_Work item_
The lines to copy from the listing below are those that contain the string "existing".

_Data section_
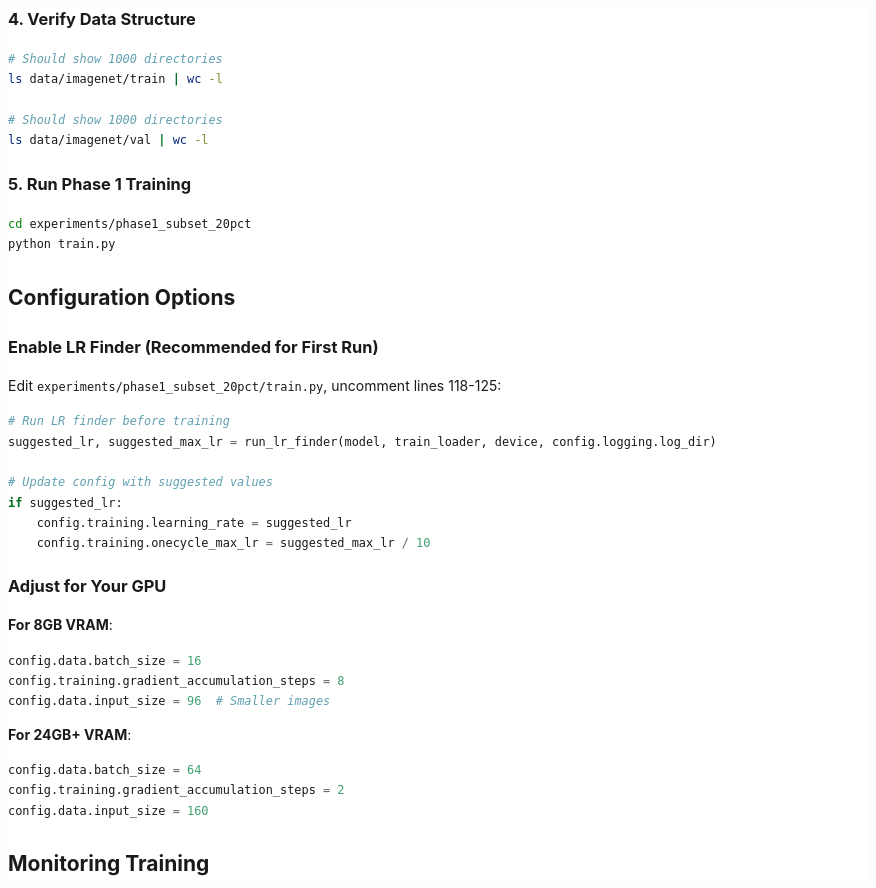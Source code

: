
 ```bash
```

### 4. Verify Data Structure

```bash
# Should show 1000 directories
ls data/imagenet/train | wc -l

# Should show 1000 directories
ls data/imagenet/val | wc -l
```

### 5. Run Phase 1 Training

```bash
cd experiments/phase1_subset_20pct
python train.py
```

## Configuration Options

### Enable LR Finder (Recommended for First Run)

Edit `experiments/phase1_subset_20pct/train.py`, uncomment lines 118-125:

```python
# Run LR finder before training
suggested_lr, suggested_max_lr = run_lr_finder(model, train_loader, device, config.logging.log_dir)

# Update config with suggested values
if suggested_lr:
    config.training.learning_rate = suggested_lr
    config.training.onecycle_max_lr = suggested_max_lr / 10
```

### Adjust for Your GPU

**For 8GB VRAM**:
```python
config.data.batch_size = 16
config.training.gradient_accumulation_steps = 8
config.data.input_size = 96  # Smaller images
```

**For 24GB+ VRAM**:
```python
config.data.batch_size = 64
config.training.gradient_accumulation_steps = 2
config.data.input_size = 160
```

## Monitoring Training
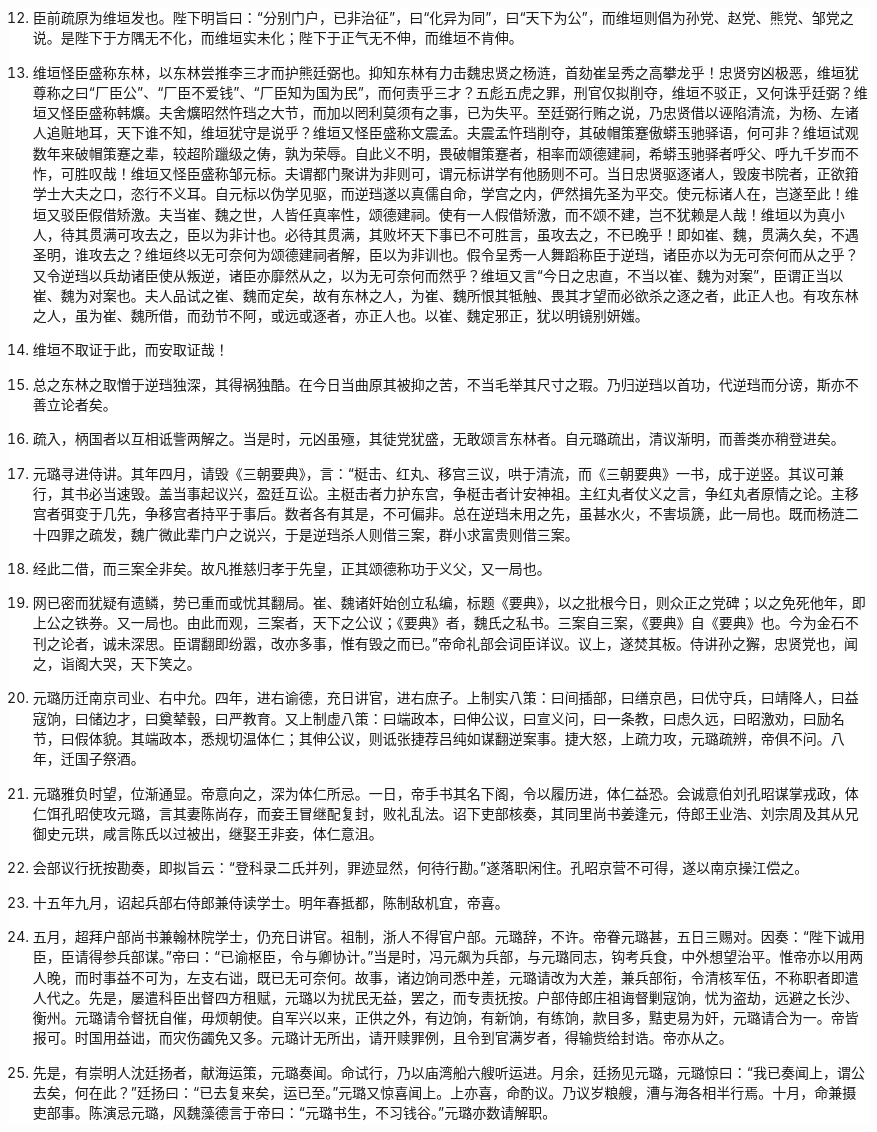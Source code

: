 12. <span id="列传第一百五十三-12"></span>
臣前疏原为维垣发也。陛下明旨曰：“分别门户，已非治征”，曰“化异为同”，曰“天下为公”，而维垣则倡为孙党、赵党、熊党、邹党之说。是陛下于方隅无不化，而维垣实未化；陛下于正气无不伸，而维垣不肯伸。

13. <span id="列传第一百五十三-13"></span>
维垣怪臣盛称东林，以东林尝推李三才而护熊廷弼也。抑知东林有力击魏忠贤之杨涟，首劾崔呈秀之高攀龙乎！忠贤穷凶极恶，维垣犹尊称之曰“厂臣公”、“厂臣不爱钱”、“厂臣知为国为民”，而何责乎三才？五彪五虎之罪，刑官仅拟削夺，维垣不驳正，又何诛乎廷弼？维垣又怪臣盛称韩爌。夫舍爌昭然忤珰之大节，而加以罔利莫须有之事，已为失平。至廷弼行贿之说，乃忠贤借以诬陷清流，为杨、左诸人追赃地耳，天下谁不知，维垣犹守是说乎？维垣又怪臣盛称文震孟。夫震孟忤珰削夺，其破帽策蹇傲蟒玉驰驿语，何可非？维垣试观数年来破帽策蹇之辈，较超阶躐级之俦，孰为荣辱。自此义不明，畏破帽策蹇者，相率而颂德建祠，希蟒玉驰驿者呼父、呼九千岁而不怍，可胜叹哉！维垣又怪臣盛称邹元标。夫谓都门聚讲为非则可，谓元标讲学有他肠则不可。当日忠贤驱逐诸人，毁废书院者，正欲箝学士大夫之口，恣行不义耳。自元标以伪学见驱，而逆珰遂以真儒自命，学宫之内，俨然揖先圣为平交。使元标诸人在，岂遂至此！维垣又驳臣假借矫激。夫当崔、魏之世，人皆任真率性，颂德建祠。使有一人假借矫激，而不颂不建，岂不犹赖是人哉！维垣以为真小人，待其贯满可攻去之，臣以为非计也。必待其贯满，其败坏天下事已不可胜言，虽攻去之，不已晚乎！即如崔、魏，贯满久矣，不遇圣明，谁攻去之？维垣终以无可奈何为颂德建祠者解，臣以为非训也。假令呈秀一人舞蹈称臣于逆珰，诸臣亦以为无可奈何而从之乎？又令逆珰以兵劫诸臣使从叛逆，诸臣亦靡然从之，以为无可奈何而然乎？维垣又言“今日之忠直，不当以崔、魏为对案”，臣谓正当以崔、魏为对案也。夫人品试之崔、魏而定矣，故有东林之人，为崔、魏所恨其牴触、畏其才望而必欲杀之逐之者，此正人也。有攻东林之人，虽为崔、魏所借，而劲节不阿，或远或逐者，亦正人也。以崔、魏定邪正，犹以明镜别妍媸。

14. <span id="列传第一百五十三-14"></span>
维垣不取证于此，而安取证哉！

15. <span id="列传第一百五十三-15"></span>
总之东林之取憎于逆珰独深，其得祸独酷。在今日当曲原其被抑之苦，不当毛举其尺寸之瑕。乃归逆珰以首功，代逆珰而分谤，斯亦不善立论者矣。

16. <span id="列传第一百五十三-16"></span>
疏入，柄国者以互相诋訾两解之。当是时，元凶虽殛，其徒党犹盛，无敢颂言东林者。自元璐疏出，清议渐明，而善类亦稍登进矣。

17. <span id="列传第一百五十三-17"></span>
元璐寻进侍讲。其年四月，请毁《三朝要典》，言：“梃击、红丸、移宫三议，哄于清流，而《三朝要典》一书，成于逆竖。其议可兼行，其书必当速毁。盖当事起议兴，盈廷互讼。主梃击者力护东宫，争梃击者计安神祖。主红丸者仗义之言，争红丸者原情之论。主移宫者弭变于几先，争移宫者持平于事后。数者各有其是，不可偏非。总在逆珰未用之先，虽甚水火，不害埙篪，此一局也。既而杨涟二十四罪之疏发，魏广微此辈门户之说兴，于是逆珰杀人则借三案，群小求富贵则借三案。

18. <span id="列传第一百五十三-18"></span>
经此二借，而三案全非矣。故凡推慈归孝于先皇，正其颂德称功于义父，又一局也。

19. <span id="列传第一百五十三-19"></span>
网已密而犹疑有遗鳞，势已重而或忧其翻局。崔、魏诸奸始创立私编，标题《要典》，以之批根今日，则众正之党碑；以之免死他年，即上公之铁券。又一局也。由此而观，三案者，天下之公议；《要典》者，魏氏之私书。三案自三案，《要典》自《要典》也。今为金石不刊之论者，诚未深思。臣谓翻即纷嚣，改亦多事，惟有毁之而已。”帝命礼部会词臣详议。议上，遂焚其板。侍讲孙之獬，忠贤党也，闻之，诣阁大哭，天下笑之。

20. <span id="列传第一百五十三-20"></span>
元璐历迁南京司业、右中允。四年，进右谕德，充日讲官，进右庶子。上制实八策：曰间插部，曰缮京邑，曰优守兵，曰靖降人，曰益寇饷，曰储边才，曰奠辇毂，曰严教育。又上制虚八策：曰端政本，曰伸公议，曰宣义问，曰一条教，曰虑久远，曰昭激劝，曰励名节，曰假体貌。其端政本，悉规切温体仁；其伸公议，则诋张捷荐吕纯如谋翻逆案事。捷大怒，上疏力攻，元璐疏辨，帝俱不问。八年，迁国子祭酒。

21. <span id="列传第一百五十三-21"></span>
元璐雅负时望，位渐通显。帝意向之，深为体仁所忌。一日，帝手书其名下阁，令以履历进，体仁益恐。会诚意伯刘孔昭谋掌戎政，体仁饵孔昭使攻元璐，言其妻陈尚存，而妾王冒继配复封，败礼乱法。诏下吏部核奏，其同里尚书姜逢元，侍郎王业浩、刘宗周及其从兄御史元珙，咸言陈氏以过被出，继娶王非妾，体仁意沮。

22. <span id="列传第一百五十三-22"></span>
会部议行抚按勘奏，即拟旨云：“登科录二氏并列，罪迹显然，何待行勘。”遂落职闲住。孔昭京营不可得，遂以南京操江偿之。

23. <span id="列传第一百五十三-23"></span>
十五年九月，诏起兵部右侍郎兼侍读学士。明年春抵都，陈制敌机宜，帝喜。

24. <span id="列传第一百五十三-24"></span>
五月，超拜户部尚书兼翰林院学士，仍充日讲官。祖制，浙人不得官户部。元璐辞，不许。帝眷元璐甚，五日三赐对。因奏：“陛下诚用臣，臣请得参兵部谋。”帝曰：“已谕枢臣，令与卿协计。”当是时，冯元飙为兵部，与元璐同志，钩考兵食，中外想望治平。惟帝亦以用两人晚，而时事益不可为，左支右诎，既已无可奈何。故事，诸边饷司悉中差，元璐请改为大差，兼兵部衔，令清核军伍，不称职者即遣人代之。先是，屡遣科臣出督四方租赋，元璐以为扰民无益，罢之，而专责抚按。户部侍郎庄祖诲督剿寇饷，忧为盗劫，远避之长沙、衡州。元璐请令督抚自催，毋烦朝使。自军兴以来，正供之外，有边饷，有新饷，有练饷，款目多，黠吏易为奸，元璐请合为一。帝皆报可。时国用益诎，而灾伤蠲免又多。元璐计无所出，请开赎罪例，且令到官满岁者，得输赀给封诰。帝亦从之。

25. <span id="列传第一百五十三-25"></span>
先是，有崇明人沈廷扬者，献海运策，元璐奏闻。命试行，乃以庙湾船六艘听运进。月余，廷扬见元璐，元璐惊曰：“我已奏闻上，谓公去矣，何在此？”廷扬曰：“已去复来矣，运已至。”元璐又惊喜闻上。上亦喜，命酌议。乃议岁粮艘，漕与海各相半行焉。十月，命兼摄吏部事。陈演忌元璐，风魏藻德言于帝曰：“元璐书生，不习钱谷。”元璐亦数请解职。
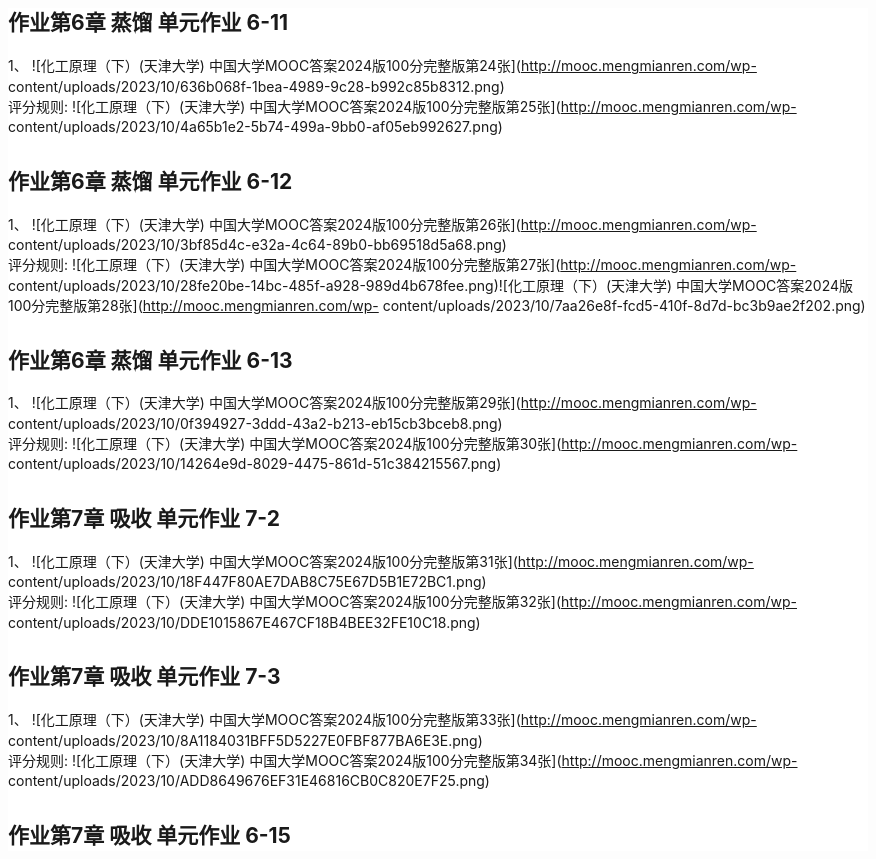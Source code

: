 ## 作业第6章 蒸馏 单元作业 6-11

1、 ![化工原理（下）\(天津大学\)
中国大学MOOC答案2024版100分完整版第24张](http://mooc.mengmianren.com/wp-
content/uploads/2023/10/636b068f-1bea-4989-9c28-b992c85b8312.png)  
评分规则:  ![化工原理（下）\(天津大学\)
中国大学MOOC答案2024版100分完整版第25张](http://mooc.mengmianren.com/wp-
content/uploads/2023/10/4a65b1e2-5b74-499a-9bb0-af05eb992627.png)

## 作业第6章 蒸馏 单元作业 6-12

1、 ![化工原理（下）\(天津大学\)
中国大学MOOC答案2024版100分完整版第26张](http://mooc.mengmianren.com/wp-
content/uploads/2023/10/3bf85d4c-e32a-4c64-89b0-bb69518d5a68.png)  
评分规则:  ![化工原理（下）\(天津大学\)
中国大学MOOC答案2024版100分完整版第27张](http://mooc.mengmianren.com/wp-
content/uploads/2023/10/28fe20be-14bc-485f-a928-989d4b678fee.png)![化工原理（下）\(天津大学\)
中国大学MOOC答案2024版100分完整版第28张](http://mooc.mengmianren.com/wp-
content/uploads/2023/10/7aa26e8f-fcd5-410f-8d7d-bc3b9ae2f202.png)

## 作业第6章 蒸馏 单元作业 6-13

1、 ![化工原理（下）\(天津大学\)
中国大学MOOC答案2024版100分完整版第29张](http://mooc.mengmianren.com/wp-
content/uploads/2023/10/0f394927-3ddd-43a2-b213-eb15cb3bceb8.png)  
评分规则:  ![化工原理（下）\(天津大学\)
中国大学MOOC答案2024版100分完整版第30张](http://mooc.mengmianren.com/wp-
content/uploads/2023/10/14264e9d-8029-4475-861d-51c384215567.png)

## 作业第7章 吸收 单元作业 7-2

1、 ![化工原理（下）\(天津大学\)
中国大学MOOC答案2024版100分完整版第31张](http://mooc.mengmianren.com/wp-
content/uploads/2023/10/18F447F80AE7DAB8C75E67D5B1E72BC1.png)  
评分规则:  ![化工原理（下）\(天津大学\)
中国大学MOOC答案2024版100分完整版第32张](http://mooc.mengmianren.com/wp-
content/uploads/2023/10/DDE1015867E467CF18B4BEE32FE10C18.png)

## 作业第7章 吸收 单元作业 7-3

1、 ![化工原理（下）\(天津大学\)
中国大学MOOC答案2024版100分完整版第33张](http://mooc.mengmianren.com/wp-
content/uploads/2023/10/8A1184031BFF5D5227E0FBF877BA6E3E.png)  
评分规则:  ![化工原理（下）\(天津大学\)
中国大学MOOC答案2024版100分完整版第34张](http://mooc.mengmianren.com/wp-
content/uploads/2023/10/ADD8649676EF31E46816CB0C820E7F25.png)

## 作业第7章 吸收 单元作业 6-15
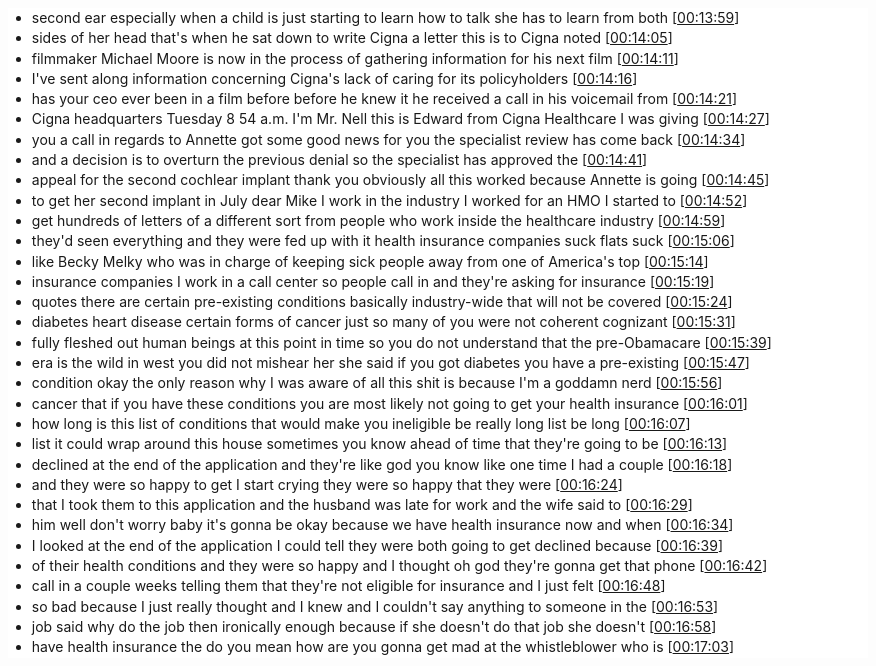 *  second ear especially when a child is just starting to learn how to talk she has to learn from both [[00:13:59](https://www.youtube.com/watch?v=NYWpDOBzTAI&t=839.5200000000001s)]
*  sides of her head that's when he sat down to write Cigna a letter this is to Cigna noted [[00:14:05](https://www.youtube.com/watch?v=NYWpDOBzTAI&t=845.9200000000001s)]
*  filmmaker Michael Moore is now in the process of gathering information for his next film [[00:14:11](https://www.youtube.com/watch?v=NYWpDOBzTAI&t=851.6s)]
*  I've sent along information concerning Cigna's lack of caring for its policyholders [[00:14:16](https://www.youtube.com/watch?v=NYWpDOBzTAI&t=856.72s)]
*  has your ceo ever been in a film before before he knew it he received a call in his voicemail from [[00:14:21](https://www.youtube.com/watch?v=NYWpDOBzTAI&t=861.04s)]
*  Cigna headquarters Tuesday 8 54 a.m. I'm Mr. Nell this is Edward from Cigna Healthcare I was giving [[00:14:27](https://www.youtube.com/watch?v=NYWpDOBzTAI&t=867.52s)]
*  you a call in regards to Annette got some good news for you the specialist review has come back [[00:14:34](https://www.youtube.com/watch?v=NYWpDOBzTAI&t=874.72s)]
*  and a decision is to overturn the previous denial so the specialist has approved the [[00:14:41](https://www.youtube.com/watch?v=NYWpDOBzTAI&t=881.04s)]
*  appeal for the second cochlear implant thank you obviously all this worked because Annette is going [[00:14:45](https://www.youtube.com/watch?v=NYWpDOBzTAI&t=885.76s)]
*  to get her second implant in July dear Mike I work in the industry I worked for an HMO I started to [[00:14:52](https://www.youtube.com/watch?v=NYWpDOBzTAI&t=892.24s)]
*  get hundreds of letters of a different sort from people who work inside the healthcare industry [[00:14:59](https://www.youtube.com/watch?v=NYWpDOBzTAI&t=899.68s)]
*  they'd seen everything and they were fed up with it health insurance companies suck flats suck [[00:15:06](https://www.youtube.com/watch?v=NYWpDOBzTAI&t=906.16s)]
*  like Becky Melky who was in charge of keeping sick people away from one of America's top [[00:15:14](https://www.youtube.com/watch?v=NYWpDOBzTAI&t=914.0s)]
*  insurance companies I work in a call center so people call in and they're asking for insurance [[00:15:19](https://www.youtube.com/watch?v=NYWpDOBzTAI&t=919.6s)]
*  quotes there are certain pre-existing conditions basically industry-wide that will not be covered [[00:15:24](https://www.youtube.com/watch?v=NYWpDOBzTAI&t=924.8s)]
*  diabetes heart disease certain forms of cancer just so many of you were not coherent cognizant [[00:15:31](https://www.youtube.com/watch?v=NYWpDOBzTAI&t=931.2800000000001s)]
*  fully fleshed out human beings at this point in time so you do not understand that the pre-Obamacare [[00:15:39](https://www.youtube.com/watch?v=NYWpDOBzTAI&t=939.0400000000001s)]
*  era is the wild in west you did not mishear her she said if you got diabetes you have a pre-existing [[00:15:47](https://www.youtube.com/watch?v=NYWpDOBzTAI&t=947.2s)]
*  condition okay the only reason why I was aware of all this shit is because I'm a goddamn nerd [[00:15:56](https://www.youtube.com/watch?v=NYWpDOBzTAI&t=956.16s)]
*  cancer that if you have these conditions you are most likely not going to get your health insurance [[00:16:01](https://www.youtube.com/watch?v=NYWpDOBzTAI&t=961.76s)]
*  how long is this list of conditions that would make you ineligible be really long list be long [[00:16:07](https://www.youtube.com/watch?v=NYWpDOBzTAI&t=967.36s)]
*  list it could wrap around this house sometimes you know ahead of time that they're going to be [[00:16:13](https://www.youtube.com/watch?v=NYWpDOBzTAI&t=973.36s)]
*  declined at the end of the application and they're like god you know like one time I had a couple [[00:16:18](https://www.youtube.com/watch?v=NYWpDOBzTAI&t=978.4s)]
*  and they were so happy to get I start crying they were so happy that they were [[00:16:24](https://www.youtube.com/watch?v=NYWpDOBzTAI&t=984.56s)]
*  that I took them to this application and the husband was late for work and the wife said to [[00:16:29](https://www.youtube.com/watch?v=NYWpDOBzTAI&t=989.28s)]
*  him well don't worry baby it's gonna be okay because we have health insurance now and when [[00:16:34](https://www.youtube.com/watch?v=NYWpDOBzTAI&t=994.64s)]
*  I looked at the end of the application I could tell they were both going to get declined because [[00:16:39](https://www.youtube.com/watch?v=NYWpDOBzTAI&t=999.76s)]
*  of their health conditions and they were so happy and I thought oh god they're gonna get that phone [[00:16:42](https://www.youtube.com/watch?v=NYWpDOBzTAI&t=1002.9599999999999s)]
*  call in a couple weeks telling them that they're not eligible for insurance and I just felt [[00:16:48](https://www.youtube.com/watch?v=NYWpDOBzTAI&t=1008.3199999999999s)]
*  so bad because I just really thought and I knew and I couldn't say anything to someone in the [[00:16:53](https://www.youtube.com/watch?v=NYWpDOBzTAI&t=1013.6s)]
*  job said why do the job then ironically enough because if she doesn't do that job she doesn't [[00:16:58](https://www.youtube.com/watch?v=NYWpDOBzTAI&t=1018.32s)]
*  have health insurance the do you mean how are you gonna get mad at the whistleblower who is [[00:17:03](https://www.youtube.com/watch?v=NYWpDOBzTAI&t=1023.52s)]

_Reply to the exercise_
*  quotes there are certain pre-existing conditions basically industry-wide that will not be covered [[00:15:24](https://www.youtube.com/watch?v=NYWpDOBzTAI&t=924.8s)]
*  era is the wild in west you did not mishear her she said if you got diabetes you have a pre-existing [[00:15:47](https://www.youtube.com/watch?v=NYWpDOBzTAI&t=947.2s)]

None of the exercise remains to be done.